On Wed, Mar 14, 2018 at 10:17:34AM -0600, Logan Gunthorpe wrote:
> On 13/03/18 08:56 PM, Bjorn Helgaas wrote:
> > I agree that peers need to have a common upstream bridge. I think
> > you're saying peers need to have *two* common upstream bridges. If I
> > understand correctly, requiring two common bridges is a way to ensure
> > that peers directly below Root Ports don't try to DMA to each other.
>
> No, I don't get where you think we need to have two common upstream
> bridges. I'm not sure when such a case would ever happen. But you seem
> to understand based on what you wrote below.

Sorry, I phrased that wrong. You don't require two common upstream
bridges; you require two upstream bridges, with the upper one being
common, i.e.,

static struct pci_dev *get_upstream_bridge_port(struct pci_dev *pdev)
{
struct pci_dev *up1, *up2;

up1 = pci_dev_get(pci_upstream_bridge(pdev));
up2 = pci_dev_get(pci_upstream_bridge(up1));
return up2;
}

So if you're starting with pdev, up1 is the immediately upstream
bridge and up2 is the second upstream bridge. If this is PCIe, up1
may be a Root Port and there is no up2, or up1 and up2 are in a
switch.

This is more restrictive than the spec requires. As long as there is
a single common upstream bridge, peer-to-peer DMA should work. In
fact, in conventional PCI, I think the upstream bridge could even be
the host bridge (not a PCI-to-PCI bridge).

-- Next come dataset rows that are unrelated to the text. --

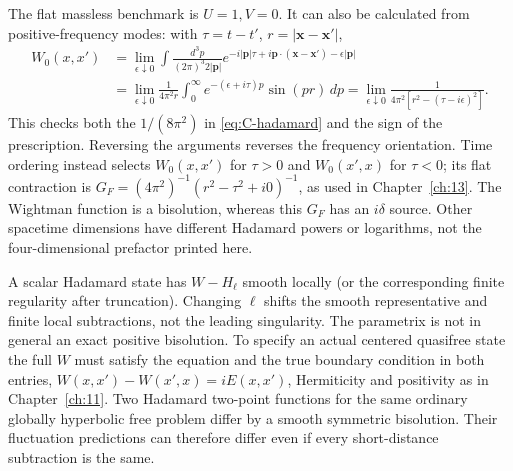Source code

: The flat massless benchmark is $U=1,V=0$. It can also be calculated from
positive-frequency modes: with $\tau=t-t'$, $r=|\mathbf x-\mathbf x'|$,
\begin{align*}
 W_0(x,x')&=\lim_{\epsilon\downarrow0}
 \int\frac{d^3p}{(2\pi)^3 2|\mathbf p|}
 e^{-i|\mathbf p|\tau+i\mathbf p\cdot(\mathbf x-\mathbf x')-\epsilon|\mathbf p|}\\
 &=\lim_{\epsilon\downarrow0}\frac{1}{4\pi^2 r}
       \int_0^\infty e^{-(\epsilon+i\tau)p}\sin(pr)\,dp
 =\lim_{\epsilon\downarrow0}\frac{1}{4\pi^2[r^2-(\tau-i\epsilon)^2]} .
\end{align*}
This checks both the $1/(8\pi^2)$ in \eqref{eq:C-hadamard} and the sign of
the prescription. Reversing the arguments reverses the frequency
orientation. Time ordering instead selects $W_0(x,x')$ for $\tau>0$ and
$W_0(x',x)$ for $\tau<0$; its flat contraction is
$G_F=(4\pi^2)^{-1}(r^2-\tau^2+i0)^{-1}$, as used in
Chapter~\ref{ch:13}. The Wightman function is a bisolution, whereas this
$G_F$ has an $i\delta$ source. Other spacetime dimensions have different
Hadamard powers or logarithms, not the four-dimensional prefactor printed
here.

A scalar Hadamard state has $W-H_\ell$ smooth locally (or the corresponding
finite regularity after truncation). Changing $\ell$ shifts the smooth
representative and finite local subtractions, not the leading singularity.
The parametrix is not in general an exact positive bisolution.
To specify an actual centered quasifree state the full $W$ must satisfy
the equation and the true boundary condition in both entries,
$W(x,x')-W(x',x)=iE(x,x')$, Hermiticity and positivity as in
Chapter~\ref{ch:11}. Two Hadamard two-point functions for the same ordinary
globally hyperbolic free problem differ by a smooth symmetric bisolution.
Their fluctuation predictions can therefore differ even if every
short-distance subtraction is the same.


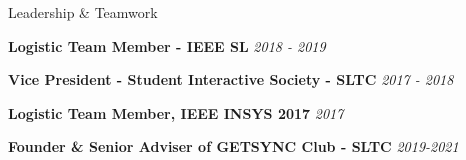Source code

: \documentclass[
	11pt, %
]{./assets/resume} %
\begin{document}

\begin{rSection}{Leadership \& Teamwork}

	\textbf{Logistic Team Member - IEEE SL} \hfill \textit{2018 - 2019}

	\textbf{Vice President - Student Interactive Society - SLTC} \hfill \textit{2017 - 2018}
	
	\textbf{Logistic Team Member, IEEE INSYS 2017} \hfill \textit{2017}

	\textbf{Founder \& Senior Adviser of GETSYNC Club - SLTC} \hfill \textit{2019-2021}

\end{rSection}
















\end{document}
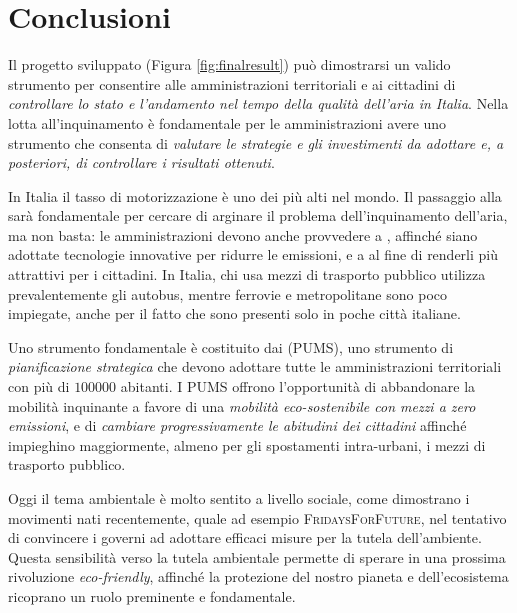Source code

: \chapter{Conclusioni}

Il progetto sviluppato (Figura \ref{fig:finalresult}) può dimostrarsi un valido
strumento per consentire alle amministrazioni territoriali e ai cittadini di
\emph{controllare lo stato e l'andamento nel tempo della qualità dell'aria in
Italia}. Nella lotta all'inquinamento è fondamentale per le amministrazioni
avere uno strumento che consenta di \emph{valutare le strategie e gli
investimenti da adottare e, a posteriori, di controllare i risultati ottenuti}.

In Italia il tasso di motorizzazione è uno dei più alti nel mondo. Il passaggio
alla  sarà fondamentale per cercare di arginare il
problema dell'inquinamento dell'aria, ma non basta: le amministrazioni devono
anche provvedere a , affinché siano
adottate tecnologie innovative per ridurre le emissioni, e a
 al fine di renderli più
attrattivi per i cittadini. In Italia, chi usa mezzi di trasporto pubblico
utilizza prevalentemente gli autobus, mentre ferrovie e metropolitane sono poco
impiegate, anche per il fatto che sono presenti solo in poche città italiane.

Uno strumento fondamentale è costituito dai  (PUMS), uno strumento di \emph{pianificazione strategica}
che devono adottare tutte le amministrazioni territoriali con più di \(100000\)
abitanti.  I PUMS offrono l'opportunità di abbandonare la mobilità inquinante a
favore di una \emph{mobilità eco-sostenibile con mezzi a zero emissioni}, e di
\emph{cambiare progressivamente le abitudini dei cittadini} affinché impieghino
maggiormente, almeno per gli spostamenti intra-urbani, i mezzi di trasporto
pubblico.

Oggi il tema ambientale è molto sentito a livello sociale, come dimostrano i
movimenti nati recentemente, quale ad esempio \textsc{FridaysForFuture}, nel
tentativo di convincere i governi ad adottare efficaci misure per la tutela
dell'ambiente. Questa sensibilità verso la tutela ambientale permette di sperare
in una prossima rivoluzione \textit{eco-friendly}, affinché la protezione del
nostro pianeta e dell'ecosistema ricoprano un ruolo preminente e fondamentale.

You are focused on PCIe systems, and in those systems, most topologies
do have an upstream switch, which means two upstream bridges. I'm
trying to remove that assumption because I don't think there's a
requirement for it in the spec. Enforcing this assumption complicates
the code and makes it harder to understand because the reader says
"huh, I know peer-to-peer DMA should work inside any PCI hierarchy*,
so why do we need these two bridges?"

[*] For conventional PCI, this means anything below the same host
bridge. Two devices on a conventional PCI root bus should be able to
DMA to each other, even though there's no PCI-to-PCI bridge above
them. For PCIe, it means a "hierarchy domain" as used in PCIe r4.0,
sec 1.3.1, i.e., anything below the same Root Port.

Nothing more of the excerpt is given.